*TASK INSTRUCTIONS:*
Print out every line of the material exactly. Include no pictures.
/---
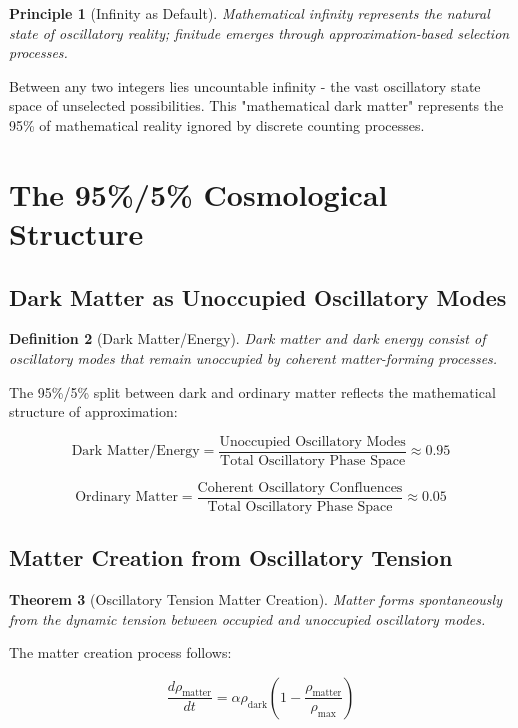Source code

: \documentclass[11pt]{article}
\newtheorem{theorem}{Theorem}[section]
\newtheorem{definition}[theorem]{Definition}
\newtheorem{principle}[theorem]{Principle}
\theoremstyle{remark}
\begin{document}
\begin{principle}[Infinity as Default]
Mathematical infinity represents the natural state of oscillatory reality; finitude emerges through approximation-based selection processes.
\end{principle}

Between any two integers lies uncountable infinity - the vast oscillatory state space of unselected possibilities. This "mathematical dark matter" represents the 95\% of mathematical reality ignored by discrete counting processes.

\section{The 95\%/5\% Cosmological Structure}

\subsection{Dark Matter as Unoccupied Oscillatory Modes}

\begin{definition}[Dark Matter/Energy]
Dark matter and dark energy consist of oscillatory modes that remain unoccupied by coherent matter-forming processes.
\end{definition}

The 95\%/5\% split between dark and ordinary matter reflects the mathematical structure of approximation:

$$\text{Dark Matter/Energy} = \frac{\text{Unoccupied Oscillatory Modes}}{\text{Total Oscillatory Phase Space}} \approx 0.95$$

$$\text{Ordinary Matter} = \frac{\text{Coherent Oscillatory Confluences}}{\text{Total Oscillatory Phase Space}} \approx 0.05$$

\subsection{Matter Creation from Oscillatory Tension}

\begin{theorem}[Oscillatory Tension Matter Creation]
Matter forms spontaneously from the dynamic tension between occupied and unoccupied oscillatory modes.
\end{theorem}

The matter creation process follows:

$$\frac{d\rho_{\text{matter}}}{dt} = \alpha \rho_{\text{dark}} \left(1 - \frac{\rho_{\text{matter}}}{\rho_{\text{max}}}\right)$$
\end{document}
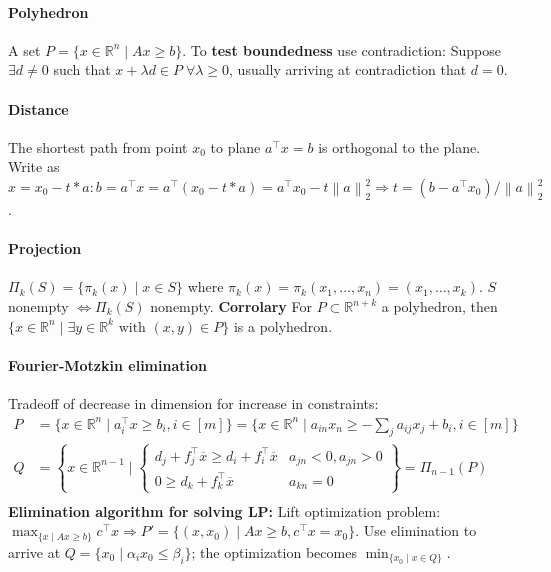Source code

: \documentclass{article}
\newcommand{\norm}[2]{\left\lVert#1\right\rVert_#2}
\begin{document}
\paragraph{Polyhedron} A set $P=\{x \in \mathbb R^n \mid Ax \geq b\}$. To \textbf{test boundedness} use contradiction: Suppose $\exists d\neq 0$ such that $x + \lambda d \in P\; \forall \lambda \geq 0$, usually arriving at contradiction that $d=0$. 

\paragraph{Distance} The shortest path from point $x_0$ to plane $a^\top x = b$ is orthogonal to the plane. Write as $x = x_0 - t*a: b = a^\top x = a^\top (x_0 - t*a) = a^\top x_0 - t\norm{a}{2}^2 \Longrightarrow t = (b - a^\top x_0)/\norm{a}{2}^2$.


\paragraph{Projection} $\Pi_k(S) = \{\pi_k(x) \mid x \in S\}$ where $\pi_k(x) = \pi_k(x_1, \dots, x_n) = (x_1, \dots, x_k)$. $S$ nonempty $\iff \Pi_k(S)$ nonempty. \textbf{Corrolary} For $P\subset \mathbb R^{n+k}$ a polyhedron, then $\{x \in \mathbb R^n \mid \exists y\in \mathbb R^k \text{ with } (x,y)\in P\}$ is a polyhedron. 

\paragraph{Fourier-Motzkin elimination} Tradeoff of decrease in dimension for increase in constraints:
\begin{align*}
    P &= \{x\in \mathbb R^n \mid a_i^\top x \geq b_i, i\in [m]\} = \{x\in \mathbb R^n \mid a_{in}x_n \geq -\sum_j a_{ij}x_j + b_i, i\in [m]\}\\
    Q &= \left\{x\in \mathbb R^{n-1} \mid \begin{cases}
        d_j + f_j^\top \overline x \geq d_i + f_i^\top \overline x & a_{jn}<0, a_{jn}>0\\
        0 \geq d_k + f_k^\top \overline x & a_{kn} = 0
    \end{cases}\right\} = \Pi_{n-1}(P)\\
\end{align*}
\textbf{Elimination algorithm for solving LP:} Lift optimization problem: $\max_{\{x \mid Ax\geq b\}}c^\top x \Rightarrow P' = \{(x, x_0) \mid Ax \geq b, c^\top x = x_0\}$. Use elimination to arrive at $Q = \{ x_0\mid \alpha_i x_0 \leq \beta_i\}$; the optimization becomes $\min_{\{x_0 \mid x \in Q\}}$.
\end{document}
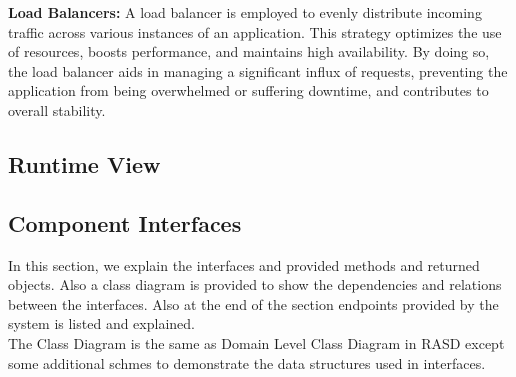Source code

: \indent \textbf{Load Balancers:} A load balancer is employed to evenly distribute incoming traffic across various instances of an application. This strategy optimizes the use of resources, boosts performance, and maintains high availability. By doing so, the load balancer aids in managing a significant influx of requests, preventing the application from being overwhelmed or suffering downtime, and contributes to overall stability.



\subsection{Runtime View}





\subsection{Component Interfaces}
In this section, we explain the interfaces and provided methods and returned objects. Also a class diagram is provided to show the dependencies and relations between the interfaces. Also at the end of the section endpoints provided by the system is listed and explained.
\\
The Class Diagram is the same as Domain Level Class Diagram in RASD except some additional schmes to demonstrate the data structures used in interfaces.
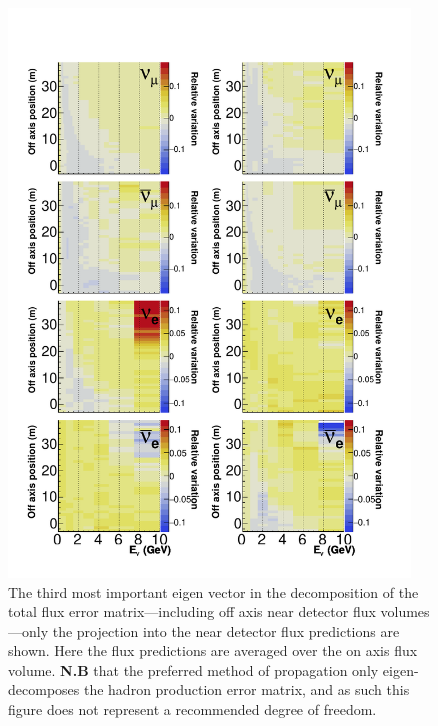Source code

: \documentclass{article}
\begin{document}
\begin{figure}
  \centering
  \includegraphics[width=0.95\textwidth]{plots/EvUncerts_offaxis_component_2}
  \caption{The third most important eigen vector in the decomposition of the total flux error matrix---including off axis near detector flux volumes---only the projection into the near detector flux predictions are shown. Here the flux predictions are averaged over the on axis flux volume. \textbf{N.B} that the preferred method of propagation only eigen-decomposes the hadron production error matrix, and as such this figure does not represent a recommended degree of freedom.}
  \label{fig:evfreedom_offaxis_c2}
\end{figure}
\end{document}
\---
*ANSWER TO THIS TASK:*
Source code

: \documentclass[11pt]{article}
\newtheorem{theorem}{Theorem}[section]
\newtheorem{definition}[theorem]{Definition}
\newtheorem{principle}[theorem]{Principle}
\theoremstyle{remark}
\begin{document}
\begin{principle}[Infinity as Default]
Mathematical infinity represents the natural state of oscillatory reality; finitude emerges through approximation-based selection processes.
\end{principle}

Between any two integers lies uncountable infinity - the vast oscillatory state space of unselected possibilities. This "mathematical dark matter" represents the 95\% of mathematical reality ignored by discrete counting processes.

\section{The 95\%/5\% Cosmological Structure}

\subsection{Dark Matter as Unoccupied Oscillatory Modes}

\begin{definition}[Dark Matter/Energy]
Dark matter and dark energy consist of oscillatory modes that remain unoccupied by coherent matter-forming processes.
\end{definition}

The 95\%/5\% split between dark and ordinary matter reflects the mathematical structure of approximation:

$$\text{Dark Matter/Energy} = \frac{\text{Unoccupied Oscillatory Modes}}{\text{Total Oscillatory Phase Space}} \approx 0.95$$

$$\text{Ordinary Matter} = \frac{\text{Coherent Oscillatory Confluences}}{\text{Total Oscillatory Phase Space}} \approx 0.05$$

\subsection{Matter Creation from Oscillatory Tension}

\begin{theorem}[Oscillatory Tension Matter Creation]
Matter forms spontaneously from the dynamic tension between occupied and unoccupied oscillatory modes.
\end{theorem}

The matter creation process follows:

$$\frac{d\rho_{\text{matter}}}{dt} = \alpha \rho_{\text{dark}} \left(1 - \frac{\rho_{\text{matter}}}{\rho_{\text{max}}}\right)$$
\end{document}
Source code

: \documentclass{article}
\newcommand{\norm}[2]{\left\lVert#1\right\rVert_#2}
\begin{document}
\paragraph{Polyhedron} A set $P=\{x \in \mathbb R^n \mid Ax \geq b\}$. To \textbf{test boundedness} use contradiction: Suppose $\exists d\neq 0$ such that $x + \lambda d \in P\; \forall \lambda \geq 0$, usually arriving at contradiction that $d=0$. 

\paragraph{Distance} The shortest path from point $x_0$ to plane $a^\top x = b$ is orthogonal to the plane. Write as $x = x_0 - t*a: b = a^\top x = a^\top (x_0 - t*a) = a^\top x_0 - t\norm{a}{2}^2 \Longrightarrow t = (b - a^\top x_0)/\norm{a}{2}^2$.


\paragraph{Projection} $\Pi_k(S) = \{\pi_k(x) \mid x \in S\}$ where $\pi_k(x) = \pi_k(x_1, \dots, x_n) = (x_1, \dots, x_k)$. $S$ nonempty $\iff \Pi_k(S)$ nonempty. \textbf{Corrolary} For $P\subset \mathbb R^{n+k}$ a polyhedron, then $\{x \in \mathbb R^n \mid \exists y\in \mathbb R^k \text{ with } (x,y)\in P\}$ is a polyhedron. 

\paragraph{Fourier-Motzkin elimination} Tradeoff of decrease in dimension for increase in constraints:
\begin{align*}
    P &= \{x\in \mathbb R^n \mid a_i^\top x \geq b_i, i\in [m]\} = \{x\in \mathbb R^n \mid a_{in}x_n \geq -\sum_j a_{ij}x_j + b_i, i\in [m]\}\\
    Q &= \left\{x\in \mathbb R^{n-1} \mid \begin{cases}
        d_j + f_j^\top \overline x \geq d_i + f_i^\top \overline x & a_{jn}<0, a_{jn}>0\\
        0 \geq d_k + f_k^\top \overline x & a_{kn} = 0
    \end{cases}\right\} = \Pi_{n-1}(P)\\
\end{align*}
\textbf{Elimination algorithm for solving LP:} Lift optimization problem: $\max_{\{x \mid Ax\geq b\}}c^\top x \Rightarrow P' = \{(x, x_0) \mid Ax \geq b, c^\top x = x_0\}$. Use elimination to arrive at $Q = \{ x_0\mid \alpha_i x_0 \leq \beta_i\}$; the optimization becomes $\min_{\{x_0 \mid x \in Q\}}$.
\end{document}
Source code

: \indent \textbf{Load Balancers:} A load balancer is employed to evenly distribute incoming traffic across various instances of an application. This strategy optimizes the use of resources, boosts performance, and maintains high availability. By doing so, the load balancer aids in managing a significant influx of requests, preventing the application from being overwhelmed or suffering downtime, and contributes to overall stability.



\subsection{Runtime View}





\subsection{Component Interfaces}
In this section, we explain the interfaces and provided methods and returned objects. Also a class diagram is provided to show the dependencies and relations between the interfaces. Also at the end of the section endpoints provided by the system is listed and explained.
\\
The Class Diagram is the same as Domain Level Class Diagram in RASD except some additional schmes to demonstrate the data structures used in interfaces.
Source code

: \documentclass{article}
\begin{document}
\begin{figure}
  \centering
  \includegraphics[width=0.95\textwidth]{plots/EvUncerts_offaxis_component_2}
  \caption{The third most important eigen vector in the decomposition of the total flux error matrix---including off axis near detector flux volumes---only the projection into the near detector flux predictions are shown. Here the flux predictions are averaged over the on axis flux volume. \textbf{N.B} that the preferred method of propagation only eigen-decomposes the hadron production error matrix, and as such this figure does not represent a recommended degree of freedom.}
  \label{fig:evfreedom_offaxis_c2}
\end{figure}
\end{document}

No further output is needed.